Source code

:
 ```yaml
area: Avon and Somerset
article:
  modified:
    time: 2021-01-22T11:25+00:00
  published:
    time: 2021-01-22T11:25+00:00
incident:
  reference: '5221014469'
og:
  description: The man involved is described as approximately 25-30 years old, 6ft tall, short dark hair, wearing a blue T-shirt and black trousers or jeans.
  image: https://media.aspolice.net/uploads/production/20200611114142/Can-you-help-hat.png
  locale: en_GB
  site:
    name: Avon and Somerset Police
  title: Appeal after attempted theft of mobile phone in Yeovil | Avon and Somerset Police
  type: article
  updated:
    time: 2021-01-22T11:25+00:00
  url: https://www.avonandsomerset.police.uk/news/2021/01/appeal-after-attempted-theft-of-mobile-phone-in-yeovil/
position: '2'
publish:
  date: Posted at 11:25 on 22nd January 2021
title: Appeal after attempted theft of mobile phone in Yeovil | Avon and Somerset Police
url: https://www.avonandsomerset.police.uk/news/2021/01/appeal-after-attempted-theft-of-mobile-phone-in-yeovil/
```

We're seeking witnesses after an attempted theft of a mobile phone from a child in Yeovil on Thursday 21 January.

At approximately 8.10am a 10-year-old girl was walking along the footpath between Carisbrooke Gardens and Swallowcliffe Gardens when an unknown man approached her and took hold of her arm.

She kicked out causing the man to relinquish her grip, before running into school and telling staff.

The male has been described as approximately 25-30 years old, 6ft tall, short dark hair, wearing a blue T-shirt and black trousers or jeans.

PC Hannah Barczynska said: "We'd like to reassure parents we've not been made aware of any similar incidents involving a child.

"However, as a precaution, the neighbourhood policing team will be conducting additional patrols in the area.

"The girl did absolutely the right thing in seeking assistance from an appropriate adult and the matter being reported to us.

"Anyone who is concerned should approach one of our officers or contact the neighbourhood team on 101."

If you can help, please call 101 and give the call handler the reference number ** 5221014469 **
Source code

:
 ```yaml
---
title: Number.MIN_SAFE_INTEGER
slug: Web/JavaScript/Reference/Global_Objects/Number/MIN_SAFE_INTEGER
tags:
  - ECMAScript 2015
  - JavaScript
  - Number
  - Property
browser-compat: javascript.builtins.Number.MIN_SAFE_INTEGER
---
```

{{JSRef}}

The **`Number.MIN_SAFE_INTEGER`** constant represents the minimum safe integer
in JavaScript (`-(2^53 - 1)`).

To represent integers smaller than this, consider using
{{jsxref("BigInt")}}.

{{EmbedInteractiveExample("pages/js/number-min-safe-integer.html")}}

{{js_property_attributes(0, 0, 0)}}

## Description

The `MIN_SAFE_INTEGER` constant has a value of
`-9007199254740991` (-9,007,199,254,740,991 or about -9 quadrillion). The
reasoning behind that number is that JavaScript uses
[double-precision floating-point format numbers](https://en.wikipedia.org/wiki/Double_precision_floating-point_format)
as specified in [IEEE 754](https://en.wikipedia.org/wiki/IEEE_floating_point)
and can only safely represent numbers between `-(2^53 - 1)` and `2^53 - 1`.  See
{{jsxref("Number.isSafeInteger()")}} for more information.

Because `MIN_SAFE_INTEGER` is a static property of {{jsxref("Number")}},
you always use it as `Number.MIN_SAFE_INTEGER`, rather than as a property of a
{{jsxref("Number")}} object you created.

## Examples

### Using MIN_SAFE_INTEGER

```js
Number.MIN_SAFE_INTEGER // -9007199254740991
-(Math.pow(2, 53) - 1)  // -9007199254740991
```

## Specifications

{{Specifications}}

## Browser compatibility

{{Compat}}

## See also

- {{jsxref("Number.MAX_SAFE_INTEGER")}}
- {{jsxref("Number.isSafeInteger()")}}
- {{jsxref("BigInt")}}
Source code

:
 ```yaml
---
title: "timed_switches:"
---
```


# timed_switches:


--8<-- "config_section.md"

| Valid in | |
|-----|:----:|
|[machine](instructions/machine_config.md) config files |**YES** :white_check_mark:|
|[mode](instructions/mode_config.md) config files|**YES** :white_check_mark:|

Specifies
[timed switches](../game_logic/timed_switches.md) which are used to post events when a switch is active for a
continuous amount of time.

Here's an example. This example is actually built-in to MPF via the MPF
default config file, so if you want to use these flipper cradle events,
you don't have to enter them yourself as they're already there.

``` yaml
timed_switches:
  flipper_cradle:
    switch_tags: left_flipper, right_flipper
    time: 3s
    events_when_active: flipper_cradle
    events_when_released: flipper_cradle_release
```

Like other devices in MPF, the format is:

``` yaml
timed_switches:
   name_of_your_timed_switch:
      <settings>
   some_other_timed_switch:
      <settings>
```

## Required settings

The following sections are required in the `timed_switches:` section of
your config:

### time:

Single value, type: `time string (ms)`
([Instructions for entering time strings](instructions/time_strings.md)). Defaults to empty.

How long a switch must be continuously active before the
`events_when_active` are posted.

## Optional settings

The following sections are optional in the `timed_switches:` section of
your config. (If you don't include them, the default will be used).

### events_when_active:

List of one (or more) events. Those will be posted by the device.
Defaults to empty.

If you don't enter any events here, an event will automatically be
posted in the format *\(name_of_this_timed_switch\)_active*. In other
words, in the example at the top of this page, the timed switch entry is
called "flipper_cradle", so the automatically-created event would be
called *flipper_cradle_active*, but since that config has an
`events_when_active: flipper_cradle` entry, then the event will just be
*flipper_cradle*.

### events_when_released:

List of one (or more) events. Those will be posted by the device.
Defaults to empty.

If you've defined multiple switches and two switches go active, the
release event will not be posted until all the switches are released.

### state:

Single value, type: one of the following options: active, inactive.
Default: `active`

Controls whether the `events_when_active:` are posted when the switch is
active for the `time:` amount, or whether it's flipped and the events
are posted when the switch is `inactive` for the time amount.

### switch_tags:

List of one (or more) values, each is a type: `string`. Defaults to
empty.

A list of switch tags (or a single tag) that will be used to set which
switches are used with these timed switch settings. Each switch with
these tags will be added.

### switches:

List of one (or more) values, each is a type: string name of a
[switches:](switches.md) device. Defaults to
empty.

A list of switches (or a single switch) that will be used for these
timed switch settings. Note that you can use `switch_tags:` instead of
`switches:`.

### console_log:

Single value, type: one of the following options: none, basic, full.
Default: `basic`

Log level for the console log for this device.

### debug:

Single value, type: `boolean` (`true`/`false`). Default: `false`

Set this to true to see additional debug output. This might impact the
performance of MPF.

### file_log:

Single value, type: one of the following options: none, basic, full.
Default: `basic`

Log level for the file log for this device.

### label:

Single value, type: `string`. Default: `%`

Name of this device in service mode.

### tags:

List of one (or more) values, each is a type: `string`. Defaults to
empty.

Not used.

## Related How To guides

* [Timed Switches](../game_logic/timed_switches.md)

→ **Required action**: Everything from the line containing "Log level for the file log for this device." through the end of the entries above should be retyped exactly, and nothing else.

→ **Solution for this exercise**:
Log level for the file log for this device.

### label:

Single value, type: `string`. Default: `%`

Name of this device in service mode.

### tags:

List of one (or more) values, each is a type: `string`. Defaults to
empty.

Not used.

## Related How To guides

* [Timed Switches](../game_logic/timed_switches.md)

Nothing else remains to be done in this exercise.